Take Two Apps and Call Me in the Morning
People have been whispering about it for some time; now it seems it has come to pass. We are entering the era of the prescription app. The FDA is currently approving a growing number of apps to be prescribed by doctors and covered by insurance.
How would this work? Consider DiabetesManager, a smartphone app that records essential data such as blood glucose levels, then forwards those figures to the appropriate doctors and makes recommendations based on common patterns.
It turns out that simple programs like these can save a bundle on healthcare, both for individuals and for the nation as a whole. The beauty part? A growing suite of peripheral devices, such as glucose monitors, can hook into your Android and iOS phones and do the heavy lifting for you—no manual input required.

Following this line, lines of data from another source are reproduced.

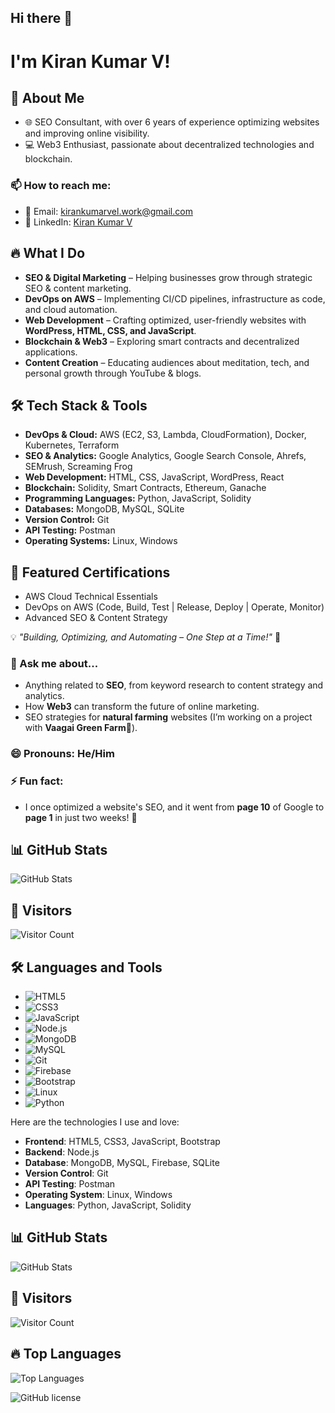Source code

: 
## Hi there 👋

# I'm Kiran Kumar V!

## 🚀 About Me
- 🌐 SEO Consultant, with over 6 years of experience optimizing websites and improving online visibility.
- 💻 Web3 Enthusiast, passionate about decentralized technologies and blockchain.

### 📫 How to reach me:
- 📧 Email: [kirankumarvel.work@gmail.com](mailto:kirankumarvel.work@gmail.com)
- 📱 LinkedIn: [Kiran Kumar V](https://www.linkedin.com/in/kirankumarvel/)

## 🔥 What I Do
- **SEO & Digital Marketing** – Helping businesses grow through strategic SEO & content marketing.
- **DevOps on AWS** – Implementing CI/CD pipelines, infrastructure as code, and cloud automation.
- **Web Development** – Crafting optimized, user-friendly websites with **WordPress, HTML, CSS, and JavaScript**.
- **Blockchain & Web3** – Exploring smart contracts and decentralized applications.
- **Content Creation** – Educating audiences about meditation, tech, and personal growth through YouTube & blogs.

## 🛠️ Tech Stack & Tools
- **DevOps & Cloud:** AWS (EC2, S3, Lambda, CloudFormation), Docker, Kubernetes, Terraform
- **SEO & Analytics:** Google Analytics, Google Search Console, Ahrefs, SEMrush, Screaming Frog
- **Web Development:** HTML, CSS, JavaScript, WordPress, React
- **Blockchain:** Solidity, Smart Contracts, Ethereum, Ganache
- **Programming Languages:** Python, JavaScript, Solidity
- **Databases:** MongoDB, MySQL, SQLite
- **Version Control:** Git
- **API Testing:** Postman
- **Operating Systems:** Linux, Windows

## 📌 Featured Certifications
- AWS Cloud Technical Essentials
- DevOps on AWS (Code, Build, Test | Release, Deploy | Operate, Monitor)
- Advanced SEO & Content Strategy

💡 *"Building, Optimizing, and Automating – One Step at a Time!"* 🚀

### 💬 Ask me about...
- Anything related to **SEO**, from keyword research to content strategy and analytics.
- How **Web3** can transform the future of online marketing.
- SEO strategies for **natural farming** websites (I’m working on a project with **Vaagai Green Farm**🌱).

### 😄 Pronouns: He/Him

### ⚡ Fun fact:
- I once optimized a website's SEO, and it went from **page 10** of Google to **page 1** in just two weeks! 🚀
  
## 📊 GitHub Stats
![GitHub Stats](https://github-readme-stats.vercel.app/api?username=kirankumarvel&show_icons=true&theme=radical)

## 🌟 Visitors
![Visitor Count](https://komarev.com/ghpvc/?username=kirankumarvel&color=blue)

## 🛠️ Languages and Tools

- ![HTML5](https://img.shields.io/badge/HTML5-5E5C5B?style=flat&logo=html5&logoColor=white)
- ![CSS3](https://img.shields.io/badge/CSS3-1572B6?style=flat&logo=css3&logoColor=white)
- ![JavaScript](https://img.shields.io/badge/JavaScript-F7DF1E?style=flat&logo=javascript&logoColor=black)
- ![Node.js](https://img.shields.io/badge/Node.js-339933?style=flat&logo=node.js&logoColor=white)
- ![MongoDB](https://img.shields.io/badge/MongoDB-47A248?style=flat&logo=mongodb&logoColor=white)
- ![MySQL](https://img.shields.io/badge/MySQL-4479A1?style=flat&logo=mysql&logoColor=white)
- ![Git](https://img.shields.io/badge/Git-F05032?style=flat&logo=git&logoColor=white)
- ![Firebase](https://img.shields.io/badge/Firebase-FFCA28?style=flat&logo=firebase&logoColor=black)
- ![Bootstrap](https://img.shields.io/badge/Bootstrap-563D7C?style=flat&logo=bootstrap&logoColor=white)
- ![Linux](https://img.shields.io/badge/Linux-FCC624?style=flat&logo=linux&logoColor=black)
- ![Python](https://img.shields.io/badge/Python-3776AB?style=flat&logo=python&logoColor=white)

Here are the technologies I use and love:

- **Frontend**: HTML5, CSS3, JavaScript, Bootstrap
- **Backend**: Node.js
- **Database**: MongoDB, MySQL, Firebase, SQLite
- **Version Control**: Git
- **API Testing**: Postman
- **Operating System**: Linux, Windows
- **Languages**: Python, JavaScript, Solidity

## 📊 GitHub Stats

![GitHub Stats](https://github-readme-stats.vercel.app/api?username=Kirankumarvel&show_icons=true&theme=radical)

## 👀 Visitors

![Visitor Count](https://komarev.com/ghpvc/?username=Kirankumarvel&color=blue)

## 🔥 Top Languages

![Top Languages](https://github-readme-stats.vercel.app/api/top-langs/?username=Kirankumarvel&layout=compact&theme=radical)

<!--
**Kirankumarvel/Kirankumarvel** is a ✨ _special_ ✨ repository because its `README.md` (this file) appears on your GitHub profile.

Here are some ideas to get you started:

- 🔭 I’m currently working on ...
- 🌱 I’m currently learning ...
- 👯 I’m looking to collaborate on ...
- 🤔 I’m looking for help with ...
- 💬 Ask me about ...
- 📫 How to reach me: ...
- 😄 Pronouns: ...
- ⚡ Fun fact: ...
-->

![GitHub license](https://img.shields.io/github/license/Kirankumarvel/seo-python-automation)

Part of this trend will require a paradigm shift in our thinking. Instead of imagining the classic prescription—a bottle of pills—it’s useful to think of an app prescription more like a medical device in your home. It’s not penicillin, in other words; it’s a CPAP, or a respirator, or an infusion pump. But instead of a giant, wheezing machine, these apps leverage your smartphone’s natural computing firepower and network connectivity to do their work:
“It is intuitive to people, the idea of a prescription,” said Lee H. Perlman, managing director of Happtique, a subsidiary of the business arm of the Greater New York Hospital Association. Happtique is creating a system to allow doctors to prescribe apps, and Mr. Perlman suggested that a change in the way people think about medicine might be required: “We’re basically saying that pills can also be information, that pills can also be connectivity.”
Of course there are lots of regulatory hurdles ahead for the coming wave of medical apps, not to mention several potential issues with hardware, software, training and compliance. Still, it is an interesting look at where medicine is heading, and yet another signal that the convergence of smartphones and healthcare is well underway.